Mister Boomer was in elementary school. The first inkling that something big was happening came when he heard what can only be described as wailing and sobbing in the halls of the school. It was the teachers who got the news and were the first to react. Mister Boomer had only heard such an outpouring of sorrow once before, at the death and funeral of his grandfather three years earlier.
Very shortly after Walter Cronkite made his historic announcement on TV that the President had been killed, the school principal got on the PA system to inform the students. Quickly, Mister Boomer’s class was ushered into another classroom in an upper grade, where the students were instructed to sit on the floor while a black-and-white TV on a cart was rolled in. There, the combined classes of kids watched coverage of the assassination on television. A short time later, the students were sent home.

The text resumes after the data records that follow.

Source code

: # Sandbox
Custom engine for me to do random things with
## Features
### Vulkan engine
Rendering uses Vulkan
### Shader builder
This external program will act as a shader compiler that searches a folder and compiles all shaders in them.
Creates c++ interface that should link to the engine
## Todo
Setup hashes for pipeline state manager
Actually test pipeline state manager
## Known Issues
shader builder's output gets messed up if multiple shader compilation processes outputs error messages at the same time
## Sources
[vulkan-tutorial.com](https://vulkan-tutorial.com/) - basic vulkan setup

It is sometimes easy to forget that John Kennedy had only taken the oath of office in January of 1961. When he was killed, JFK was looking forward to campaigning for his re-election to a second term. In three short years, his presidency was marked by stunning victories and disappointing failures. Here are some facts about his short time in the White House:
• He was the youngest U.S. President elected; he was 46 at time of his death
• First Roman Catholic President
• Set a goal to surpass the Soviet space program by landing a man on the moon
• Started the Peace Corps and Alliance for Progress to bring American idealism to developing nations
• A student of American history, together with his wife, Jacqueline, highlighted American arts and culture in the White House
• His children (Caroline and John) grew up playing on the White House grounds, and the President was often seen playing with them. The President even had a treehouse built for them on the grounds
• The Bay of Pigs incident in 1960 was a failed covert attempt by Cuban nationalists to overthrow Fidel Castro in Cuba
• Cuban Missile Crisis of 1962 was a successful embargo around Cuba to prevent the Soviet Union from bringing nuclear weapons into Cuba; led to a test ban treaty in 1963
• Aspired to pass civil rights legislation, which ultimately was championed by his then Vice President and ultimately, his successor, Lyndon B. Johnson. When President Johnson signed the Civil Rights Act of 1964, he said he was doing so to finish the work of JFK
• Proposed and won from Congress a tax cut in 1963 to bolster recovery from an ongoing recession
• Proposed and won legislation to study the causes and possible prevention of intellectual disabilities and treat mental illness
JFK is such an important figure in American history, made even more so by his tragic death. Boomers were there to chronicle the good and the bad.
How about you, boomers? Were you old enough to remember JFK?